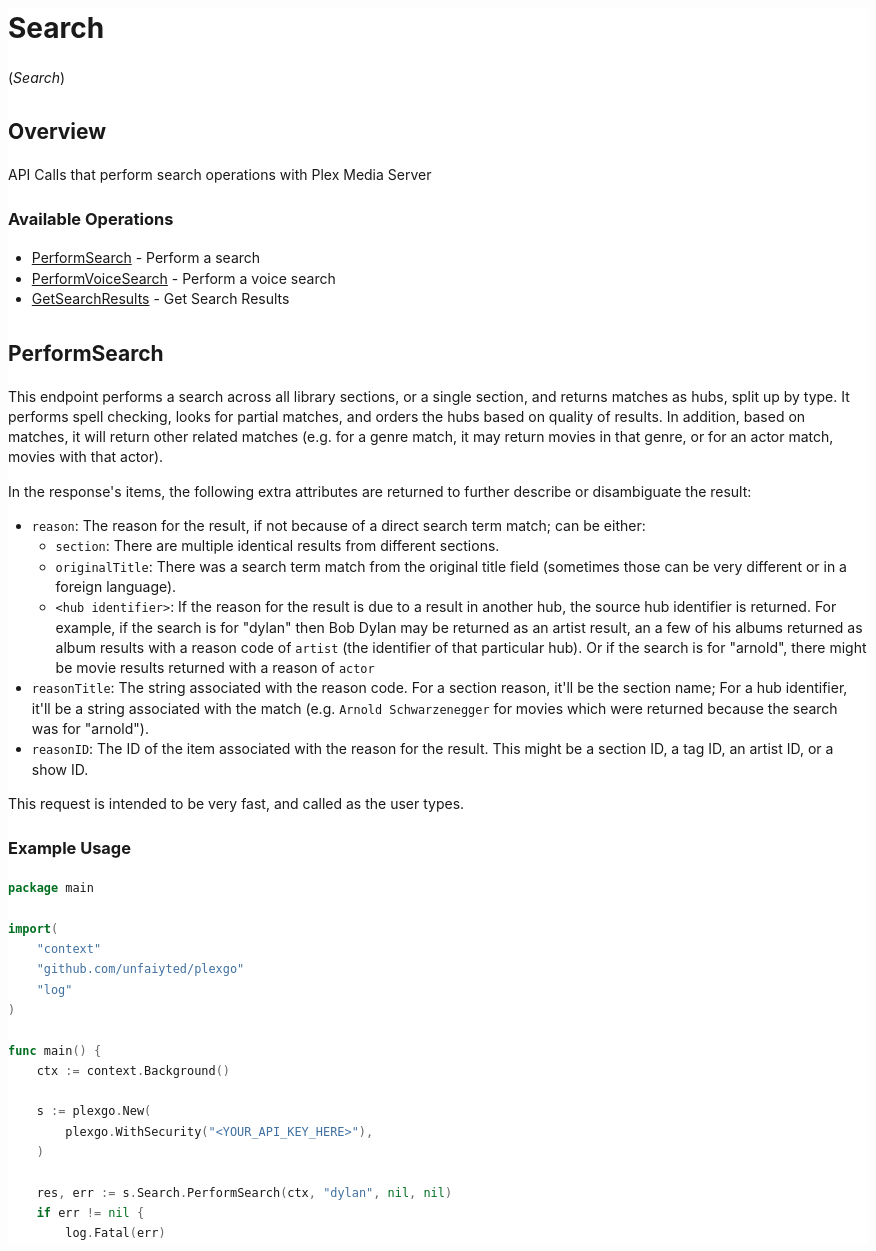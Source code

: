 # Search
(*Search*)

## Overview

API Calls that perform search operations with Plex Media Server


### Available Operations

* [PerformSearch](#performsearch) - Perform a search
* [PerformVoiceSearch](#performvoicesearch) - Perform a voice search
* [GetSearchResults](#getsearchresults) - Get Search Results

## PerformSearch

This endpoint performs a search across all library sections, or a single section, and returns matches as hubs, split up by type. It performs spell checking, looks for partial matches, and orders the hubs based on quality of results. In addition, based on matches, it will return other related matches (e.g. for a genre match, it may return movies in that genre, or for an actor match, movies with that actor).

In the response's items, the following extra attributes are returned to further describe or disambiguate the result:

- `reason`: The reason for the result, if not because of a direct search term match; can be either:
  - `section`: There are multiple identical results from different sections.
  - `originalTitle`: There was a search term match from the original title field (sometimes those can be very different or in a foreign language).
  - `<hub identifier>`: If the reason for the result is due to a result in another hub, the source hub identifier is returned. For example, if the search is for "dylan" then Bob Dylan may be returned as an artist result, an a few of his albums returned as album results with a reason code of `artist` (the identifier of that particular hub). Or if the search is for "arnold", there might be movie results returned with a reason of `actor`
- `reasonTitle`: The string associated with the reason code. For a section reason, it'll be the section name; For a hub identifier, it'll be a string associated with the match (e.g. `Arnold Schwarzenegger` for movies which were returned because the search was for "arnold").
- `reasonID`: The ID of the item associated with the reason for the result. This might be a section ID, a tag ID, an artist ID, or a show ID.

This request is intended to be very fast, and called as the user types.


### Example Usage

```go
package main

import(
	"context"
	"github.com/unfaiyted/plexgo"
	"log"
)

func main() {
    ctx := context.Background()

    s := plexgo.New(
        plexgo.WithSecurity("<YOUR_API_KEY_HERE>"),
    )

    res, err := s.Search.PerformSearch(ctx, "dylan", nil, nil)
    if err != nil {
        log.Fatal(err)
```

---*---

→ AIM OF THE EXERCISE: All that is needed is an exact copy of the lines from the top of the entries through the line containing "## PerformSearch", pictures left out.

→ RESULT OF THE EXERCISE:
Source code

: # Search
(*Search*)

## Overview

API Calls that perform search operations with Plex Media Server


### Available Operations

* [PerformSearch](#performsearch) - Perform a search
* [PerformVoiceSearch](#performvoicesearch) - Perform a voice search
* [GetSearchResults](#getsearchresults) - Get Search Results

## PerformSearch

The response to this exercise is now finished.